Copy each line of the data below exactly, leaving out pictures.

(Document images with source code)
◇ ◇ ◇ ◇ ◇ ◇ ◇

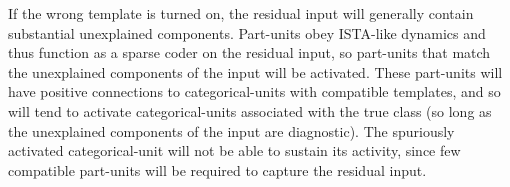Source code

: \documentclass{article} %
\begin{document}


\begin{comment}
If only a single template is active (enforced by winner-take-all connections after convergence, as in figure~\ref{categorical_connection_figure}(b)), and all active part-units have orthogonal decoders that are either within or orthogonal to the tangent space (with equal negative connections from the orthogonal units), 
then the weighted sum of negative projections from the part units to the selected categorical-unit is the $\ell_1$ tangent distance.  %
This is actually close to the current network (FINISH).
\end{comment}

If the wrong template is turned on, the residual input will generally contain substantial unexplained components.  Part-units obey ISTA-like dynamics and thus function as a sparse coder on the residual input, so part-units that match the unexplained components of the input will be activated.  These part-units will have positive connections to categorical-units with compatible templates, and so will tend to activate categorical-units associated with the true class (so long as the unexplained components of the input are diagnostic).  The spuriously activated categorical-unit will not be able to sustain its activity, since few compatible part-units will be required to capture the residual input.  
\end{document}
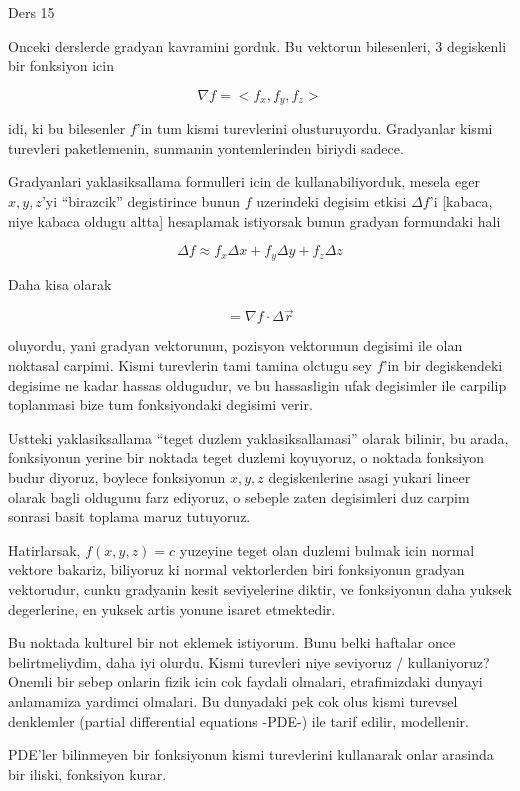 \documentclass[12pt,fleqn]{article}
\begin{document}
Ders 15

Onceki derslerde gradyan kavramini gorduk. Bu vektorun bilesenleri, 3
degiskenli bir fonksiyon icin

\[ \nabla f = <f_x, f_y, f_z> \]

idi, ki bu bilesenler $f$'in tum kismi turevlerini
olusturuyordu. Gradyanlar kismi turevleri paketlemenin, sunmanin
yontemlerinden biriydi sadece. 

Gradyanlari yaklasiksallama formulleri icin de kullanabiliyorduk, mesela
eger $x,y,z$'yi ``birazcik'' degistirince bunun $f$ uzerindeki degisim
etkisi $\Delta f$'i [kabaca, niye kabaca oldugu altta] hesaplamak
istiyorsak bunun gradyan formundaki hali

\[ \Delta f \approx f_x \Delta x + f_y \Delta y + f_z \Delta z \]

Daha kisa olarak 

\[ = \nabla f \cdot \Delta \vec{r} \]

oluyordu, yani gradyan vektorunun, pozisyon vektorunun degisimi ile olan
noktasal carpimi. Kismi turevlerin tami tamina olctugu sey $f$'in bir
degiskendeki degisime ne kadar hassas oldugudur, ve bu hassasligin ufak
degisimler ile carpilip toplanmasi bize tum fonksiyondaki degisimi verir.

Ustteki yaklasiksallama ``teget duzlem yaklasiksallamasi'' olarak bilinir,
bu arada, fonksiyonun yerine bir noktada teget duzlemi koyuyoruz, o noktada
fonksiyon budur diyoruz, boylece fonksiyonun $x,y,z$ degiskenlerine asagi
yukari lineer olarak bagli oldugunu farz ediyoruz, o sebeple zaten
degisimleri duz carpim sonrasi basit toplama maruz tutuyoruz. 

Hatirlarsak, $f(x,y,z)=c$ yuzeyine teget olan duzlemi bulmak icin normal
vektore bakariz, biliyoruz ki normal vektorlerden biri fonksiyonun gradyan
vektorudur, cunku gradyanin kesit seviyelerine diktir, ve fonksiyonun daha
yuksek degerlerine, en yuksek artis yonune isaret etmektedir. 

Bu noktada kulturel bir not eklemek istiyorum. Bunu belki haftalar once
belirtmeliydim, daha iyi olurdu. Kismi turevleri niye seviyoruz /
kullaniyoruz? Onemli bir sebep onlarin fizik icin cok faydali olmalari,
etrafimizdaki dunyayi anlamamiza yardimci olmalari. Bu dunyadaki pek cok
olus kismi turevsel denklemler (partial differential equations -PDE-) ile
tarif edilir, modellenir.

PDE'ler bilinmeyen bir fonksiyonun kismi turevlerini kullanarak onlar
arasinda bir iliski, fonksiyon kurar. 
\end{document}
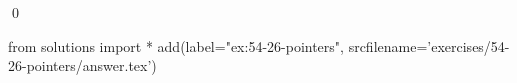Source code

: 
\begin{ex}
  \label{ex:54-26-pointers}
  
  \qed
\end{ex}
\begin{python0}
from solutions import *
add(label="ex:54-26-pointers",
    srcfilename='exercises/54-26-pointers/answer.tex')
\end{python0}
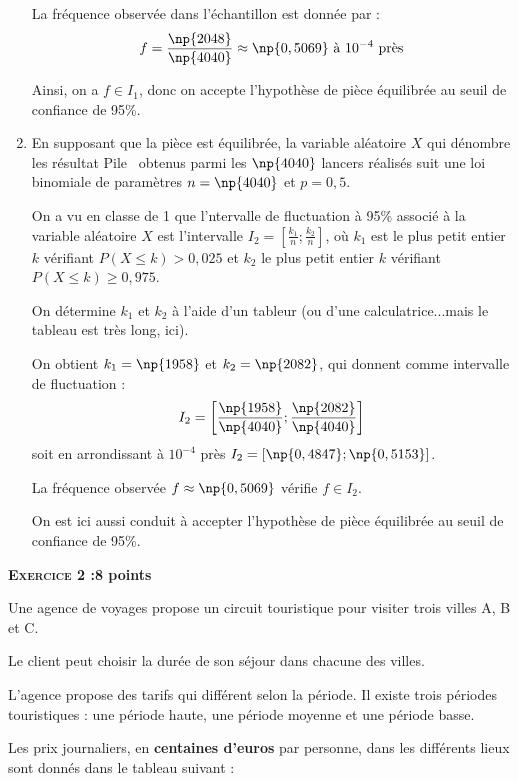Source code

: \begin{spacing}{1.2}
\begin{enumerate}
La fréquence observée dans l'échantillon est donnée par :
\[f=\frac{\np{2048}}{\np{4040}}\approx \np{0,5069}~\text{à}~10^{-4}~\text{près}\]

Ainsi, on a $f\in I_1$, donc on accepte l'hypothèse de pièce équilibrée au seuil de confiance de 95\%.

\item En supposant que la pièce est équilibrée, la variable aléatoire $X$ qui dénombre les résultat \og Pile\fg~ obtenus parmi les $\np{4040}$ lancers réalisés suit une loi binomiale de paramètres $n=\np{4040}$ et $p=0,5$.

On a vu en classe de 1 que l'ntervalle de fluctuation à 95\% associé à la variable aléatoire $X$ est l'intervalle $I_2=\left[\frac{k_1}{n};\frac{k_2}{n}\right]$, où $k_1$ est le plus petit entier $k$ vérifiant $P(X\leq k)> 0,025$ et $k_2$ le plus petit entier $k$ vérifiant $P(X\leq k)\geq 0,975$.

On détermine $k_1$ et $k_2$ à l'aide d'un tableur (ou d'une calculatrice...mais le tableau est très long, ici).

On obtient $k_1=\np{1958}$ et $k_2=\np{2082}$, qui donnent comme intervalle de fluctuation :
\[I_2=\left[\frac{\np{1958}}{\np{4040}};\frac{\np{2082}}{\np{4040}}\right]\]
soit en arrondissant à $10^{-4}$ près $I_2=[\np{0,4847};\np{0,5153}]$.

La fréquence observée $f\approx \np{0,5069}$ vérifie $f\in I_2$.

On est ici aussi conduit à accepter l'hypothèse de pièce équilibrée au seuil de confiance de 95\%.
\end{enumerate}

\newpage
\textbf{\textsc{Exercice 2 :}\hfill 8 points}%
\medskip

Une agence de voyages propose un circuit touristique pour visiter trois villes A, B et C.

Le client peut choisir la durée de son séjour dans chacune des villes.

L'agence propose des tarifs qui différent selon la période. Il existe trois périodes touristiques : une période haute, une période moyenne et une période basse.

Les prix journaliers, en \textbf{centaines d'euros} par personne, dans les différents lieux sont donnés dans le tableau suivant :


\end{spacing}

◇ ◇ ◇ ◇ ◇ ◇ ◇

- _Solution to the problem_
Source code

: \documentclass{article} %
\begin{document}


\begin{comment}
If only a single template is active (enforced by winner-take-all connections after convergence, as in figure~\ref{categorical_connection_figure}(b)), and all active part-units have orthogonal decoders that are either within or orthogonal to the tangent space (with equal negative connections from the orthogonal units), 
then the weighted sum of negative projections from the part units to the selected categorical-unit is the $\ell_1$ tangent distance.  %
This is actually close to the current network (FINISH).
\end{comment}

If the wrong template is turned on, the residual input will generally contain substantial unexplained components.  Part-units obey ISTA-like dynamics and thus function as a sparse coder on the residual input, so part-units that match the unexplained components of the input will be activated.  These part-units will have positive connections to categorical-units with compatible templates, and so will tend to activate categorical-units associated with the true class (so long as the unexplained components of the input are diagnostic).  The spuriously activated categorical-unit will not be able to sustain its activity, since few compatible part-units will be required to capture the residual input.  
\end{document}
 \documentclass[12pt,fleqn]{article}
\begin{document}
Ders 15

Onceki derslerde gradyan kavramini gorduk. Bu vektorun bilesenleri, 3
degiskenli bir fonksiyon icin

\[ \nabla f = <f_x, f_y, f_z> \]

idi, ki bu bilesenler $f$'in tum kismi turevlerini
olusturuyordu. Gradyanlar kismi turevleri paketlemenin, sunmanin
yontemlerinden biriydi sadece. 

Gradyanlari yaklasiksallama formulleri icin de kullanabiliyorduk, mesela
eger $x,y,z$'yi ``birazcik'' degistirince bunun $f$ uzerindeki degisim
etkisi $\Delta f$'i [kabaca, niye kabaca oldugu altta] hesaplamak
istiyorsak bunun gradyan formundaki hali

\[ \Delta f \approx f_x \Delta x + f_y \Delta y + f_z \Delta z \]

Daha kisa olarak 

\[ = \nabla f \cdot \Delta \vec{r} \]

oluyordu, yani gradyan vektorunun, pozisyon vektorunun degisimi ile olan
noktasal carpimi. Kismi turevlerin tami tamina olctugu sey $f$'in bir
degiskendeki degisime ne kadar hassas oldugudur, ve bu hassasligin ufak
degisimler ile carpilip toplanmasi bize tum fonksiyondaki degisimi verir.

Ustteki yaklasiksallama ``teget duzlem yaklasiksallamasi'' olarak bilinir,
bu arada, fonksiyonun yerine bir noktada teget duzlemi koyuyoruz, o noktada
fonksiyon budur diyoruz, boylece fonksiyonun $x,y,z$ degiskenlerine asagi
yukari lineer olarak bagli oldugunu farz ediyoruz, o sebeple zaten
degisimleri duz carpim sonrasi basit toplama maruz tutuyoruz. 

Hatirlarsak, $f(x,y,z)=c$ yuzeyine teget olan duzlemi bulmak icin normal
vektore bakariz, biliyoruz ki normal vektorlerden biri fonksiyonun gradyan
vektorudur, cunku gradyanin kesit seviyelerine diktir, ve fonksiyonun daha
yuksek degerlerine, en yuksek artis yonune isaret etmektedir. 

Bu noktada kulturel bir not eklemek istiyorum. Bunu belki haftalar once
belirtmeliydim, daha iyi olurdu. Kismi turevleri niye seviyoruz /
kullaniyoruz? Onemli bir sebep onlarin fizik icin cok faydali olmalari,
etrafimizdaki dunyayi anlamamiza yardimci olmalari. Bu dunyadaki pek cok
olus kismi turevsel denklemler (partial differential equations -PDE-) ile
tarif edilir, modellenir.

PDE'ler bilinmeyen bir fonksiyonun kismi turevlerini kullanarak onlar
arasinda bir iliski, fonksiyon kurar. 
\end{document}
Source code

: 
\begin{ex}
  \label{ex:54-26-pointers}
  
  \qed
\end{ex}
\begin{python0}
from solutions import *
add(label="ex:54-26-pointers",
    srcfilename='exercises/54-26-pointers/answer.tex')
\end{python0}
Source code

: \begin{spacing}{1.2}
\begin{enumerate}
La fréquence observée dans l'échantillon est donnée par :
\[f=\frac{\np{2048}}{\np{4040}}\approx \np{0,5069}~\text{à}~10^{-4}~\text{près}\]

Ainsi, on a $f\in I_1$, donc on accepte l'hypothèse de pièce équilibrée au seuil de confiance de 95\%.

\item En supposant que la pièce est équilibrée, la variable aléatoire $X$ qui dénombre les résultat \og Pile\fg~ obtenus parmi les $\np{4040}$ lancers réalisés suit une loi binomiale de paramètres $n=\np{4040}$ et $p=0,5$.

On a vu en classe de 1 que l'ntervalle de fluctuation à 95\% associé à la variable aléatoire $X$ est l'intervalle $I_2=\left[\frac{k_1}{n};\frac{k_2}{n}\right]$, où $k_1$ est le plus petit entier $k$ vérifiant $P(X\leq k)> 0,025$ et $k_2$ le plus petit entier $k$ vérifiant $P(X\leq k)\geq 0,975$.

On détermine $k_1$ et $k_2$ à l'aide d'un tableur (ou d'une calculatrice...mais le tableau est très long, ici).

On obtient $k_1=\np{1958}$ et $k_2=\np{2082}$, qui donnent comme intervalle de fluctuation :
\[I_2=\left[\frac{\np{1958}}{\np{4040}};\frac{\np{2082}}{\np{4040}}\right]\]
soit en arrondissant à $10^{-4}$ près $I_2=[\np{0,4847};\np{0,5153}]$.

La fréquence observée $f\approx \np{0,5069}$ vérifie $f\in I_2$.

On est ici aussi conduit à accepter l'hypothèse de pièce équilibrée au seuil de confiance de 95\%.
\end{enumerate}

\newpage
\textbf{\textsc{Exercice 2 :}\hfill 8 points}%
\medskip

Une agence de voyages propose un circuit touristique pour visiter trois villes A, B et C.

Le client peut choisir la durée de son séjour dans chacune des villes.

L'agence propose des tarifs qui différent selon la période. Il existe trois périodes touristiques : une période haute, une période moyenne et une période basse.

Les prix journaliers, en \textbf{centaines d'euros} par personne, dans les différents lieux sont donnés dans le tableau suivant :


\end{spacing}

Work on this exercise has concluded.